● DATASET CONTENT:
++++++++

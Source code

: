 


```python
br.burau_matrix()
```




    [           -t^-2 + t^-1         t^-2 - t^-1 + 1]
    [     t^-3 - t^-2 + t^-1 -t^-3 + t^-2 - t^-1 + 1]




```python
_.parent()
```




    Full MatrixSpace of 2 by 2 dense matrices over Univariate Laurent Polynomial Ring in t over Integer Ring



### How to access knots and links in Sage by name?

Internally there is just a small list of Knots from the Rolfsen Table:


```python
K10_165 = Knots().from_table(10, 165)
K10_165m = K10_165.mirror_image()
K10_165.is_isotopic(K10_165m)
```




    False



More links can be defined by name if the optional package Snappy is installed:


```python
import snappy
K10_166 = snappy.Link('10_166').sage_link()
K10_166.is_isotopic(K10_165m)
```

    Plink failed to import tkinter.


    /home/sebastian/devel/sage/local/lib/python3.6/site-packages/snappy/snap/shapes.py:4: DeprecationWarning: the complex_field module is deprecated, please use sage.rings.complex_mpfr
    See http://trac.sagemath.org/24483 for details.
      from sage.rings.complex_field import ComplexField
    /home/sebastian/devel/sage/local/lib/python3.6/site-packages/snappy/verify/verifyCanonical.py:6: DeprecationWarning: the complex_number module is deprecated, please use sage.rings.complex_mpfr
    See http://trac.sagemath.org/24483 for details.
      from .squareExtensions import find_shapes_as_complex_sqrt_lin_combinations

++++++++

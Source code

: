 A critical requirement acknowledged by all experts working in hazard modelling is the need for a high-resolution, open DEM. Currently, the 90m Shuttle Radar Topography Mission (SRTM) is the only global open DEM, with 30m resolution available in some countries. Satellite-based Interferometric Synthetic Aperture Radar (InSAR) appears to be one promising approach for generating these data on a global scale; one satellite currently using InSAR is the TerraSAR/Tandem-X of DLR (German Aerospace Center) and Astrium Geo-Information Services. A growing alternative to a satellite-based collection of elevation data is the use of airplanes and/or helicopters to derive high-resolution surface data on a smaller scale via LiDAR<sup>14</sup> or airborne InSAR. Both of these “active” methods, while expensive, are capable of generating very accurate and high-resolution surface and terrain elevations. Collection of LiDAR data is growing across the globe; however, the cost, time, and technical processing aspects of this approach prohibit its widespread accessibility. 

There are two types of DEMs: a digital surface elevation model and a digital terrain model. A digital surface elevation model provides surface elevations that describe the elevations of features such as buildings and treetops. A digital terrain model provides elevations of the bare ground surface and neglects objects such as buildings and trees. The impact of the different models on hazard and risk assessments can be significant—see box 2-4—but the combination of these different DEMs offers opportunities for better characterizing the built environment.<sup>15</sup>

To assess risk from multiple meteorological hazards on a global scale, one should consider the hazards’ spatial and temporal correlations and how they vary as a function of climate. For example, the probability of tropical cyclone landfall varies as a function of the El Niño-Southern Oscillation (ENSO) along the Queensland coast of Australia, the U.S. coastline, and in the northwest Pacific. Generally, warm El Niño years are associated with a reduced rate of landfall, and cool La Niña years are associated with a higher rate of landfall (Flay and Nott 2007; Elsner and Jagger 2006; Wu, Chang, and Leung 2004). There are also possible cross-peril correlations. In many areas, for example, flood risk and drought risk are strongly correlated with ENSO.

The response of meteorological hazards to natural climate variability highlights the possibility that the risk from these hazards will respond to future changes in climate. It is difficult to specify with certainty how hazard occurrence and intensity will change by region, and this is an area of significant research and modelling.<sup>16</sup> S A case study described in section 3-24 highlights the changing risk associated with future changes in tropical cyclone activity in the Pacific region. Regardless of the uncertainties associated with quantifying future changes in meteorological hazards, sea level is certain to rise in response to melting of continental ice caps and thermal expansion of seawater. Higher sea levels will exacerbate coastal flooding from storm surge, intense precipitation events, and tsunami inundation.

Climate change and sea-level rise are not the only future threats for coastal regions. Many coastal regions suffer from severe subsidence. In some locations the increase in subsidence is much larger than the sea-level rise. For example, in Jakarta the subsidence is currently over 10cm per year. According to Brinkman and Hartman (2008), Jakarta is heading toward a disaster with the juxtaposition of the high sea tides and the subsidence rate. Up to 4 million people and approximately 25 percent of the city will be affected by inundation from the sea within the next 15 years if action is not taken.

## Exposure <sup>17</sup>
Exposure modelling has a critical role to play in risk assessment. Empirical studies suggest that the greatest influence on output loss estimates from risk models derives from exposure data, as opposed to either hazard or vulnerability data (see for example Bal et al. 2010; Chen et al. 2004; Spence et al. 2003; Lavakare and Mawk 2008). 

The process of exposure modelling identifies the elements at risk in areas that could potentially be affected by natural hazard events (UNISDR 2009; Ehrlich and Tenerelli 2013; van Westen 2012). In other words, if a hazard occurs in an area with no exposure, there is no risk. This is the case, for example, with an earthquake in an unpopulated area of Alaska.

++++++++

● WORK REQUEST:
Within the records above, count the lines that include the string "links"; state the number and nothing else.

● RESPONSE AREA:
2